At first glance, it seems absurd that adherence is so poor. After all, how hard can it really be to take a pill on a regular schedule? Even self-injections (such as for diabetics), though unpleasant, are not especially difficult.
This has led to the myth: people don't adhere because they don't want to; people don't care about their health.
The Red Bead Experiment
Dr. Edward Deming, one of the founders of the quality improvement, used the "Red Bead Experiment" to teach a key point about quality. This experiment is really a performance piece, a skit.
The cast: three workers, a foreman, and a quality inspector
The situation: a bin is filled with beads, of which 80% of are black and 20% are red. The workers use a special paddle to collect beads from the bin, and place these beads in a second bin. The quality of the workers' performance is judged by the percentage of black beads versus red beads in the second bin. A higher percentage being better quality.
The action: foreman tells workers what is expected. Workers transfer one paddle of beads. Quality inspector determines that the second bin has roughly 80% black beads. Foreman fumes and exhorts workers to do better. Workers do their job again, quality inspector checks again, and again the result is about 80%. Foreman is livid, yells at, threatens, demands better performance. Workers try again, quality inspector checks again, 80% again.

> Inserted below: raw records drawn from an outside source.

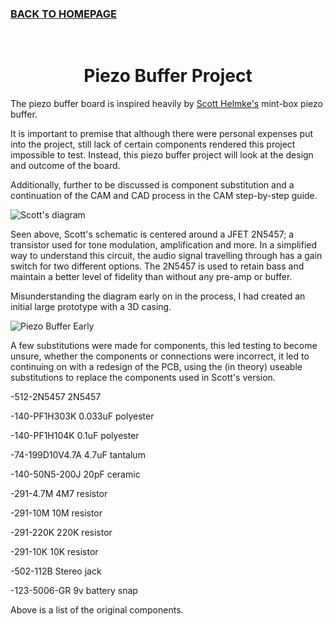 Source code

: ### [BACK TO HOMEPAGE](https://ejwilcoxprojects.github.io)




<br>

<h1 align="center">Piezo Buffer Project</h2>




The piezo buffer board is inspired heavily by [Scott Helmke's](http://scotthelmke.com/Mint-box-buffer.html) mint-box piezo buffer.

It is important to premise that although there were personal expenses put into the project, still lack of certain components rendered this project impossible to test. Instead, this piezo buffer project will look at the design and outcome of the board. 

Additionally, further to be discussed is component substitution and a continuation of the CAM and CAD process in the CAM step-by-step guide.

![Scott's diagram](https://i.ibb.co/zFz0LWb/Mint-box-buffer-schematic.jpg)

Seen above, Scott's schematic is centered around a JFET 2N5457; a transistor used for tone modulation, amplification and more. In a simplified way to understand this circuit, the audio signal travelling through has a gain switch for two different options. The 2N5457 is used to retain bass and maintain a better level of fidelity than without any pre-amp or buffer.

Misunderstanding the diagram early on in the process, I had created an initial large prototype with a 3D casing.

![Piezo Buffer Early](https://i.ibb.co/Mn0X93Z/piezob-buffer-holder-2-2022-Jul-31-10-32-46-AM-000-Customized-View4599899894-png-alpha.png)

A few substitutions were made for components, this led testing to become unsure, whether the components or connections were incorrect, it led to continuing on with a redesign of the PCB, using the (in theory) useable substitutions to replace the components used in Scott's version. 

-512-2N5457	2N5457

-140-PF1H303K	0.033uF polyester

-140-PF1H104K	0.1uF polyester

-74-199D10V4.7A	4.7uF tantalum

-140-50N5-200J	20pF ceramic

-291-4.7M	4M7 resistor

-291-10M	10M resistor

-291-220K	220K resistor

-291-10K	10K resistor

-502-112B	Stereo jack

-123-5006-GR	9v battery snap


Above is a list of the original components.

The lesson: the workers are limited by the tools at their disposal. There is simply no way to get a higher percentage of black beads out of the first bin with the given paddle. The problem is not one of worker competence or motivation, but of capability. In this case, as in many others, capability must be improved through better tools and processes.
The situation with adherence is much the same. The problem is not simply one of poor knowledge or desire—even smart, motivated people have poor adherence. It is in fact a problem of capability.
It is true that each particular activity in a health regimen—taking a pill; checking and recording weight; recording lunch in a food journal; noting an event of pain or nausea—is relatively easy to do. But, if you have 20, 30, 40 or more such activities spread throughout each day, as is common for people with chronic illnesses, it is difficult to do them properly and consistently every day, forever. If you also have a normal, busy life, with the activities and responsibilities of family, work and society, it is in fact extremely difficult. This is why adherence is so poor! It's almost impossible to be properly adherent. At least without better tools.
Quite simply, people need help remembering all of their scheduled health activities and need an easier way to keep track of all them. People need tools or services to make remembering and recording much, much easier than it is today.
To significantly improve adherence, we must discard the myth of irresponsible patients, and take on the challenge of developing tools that help people. We've got to give those workers better paddles if we want fewer red beads.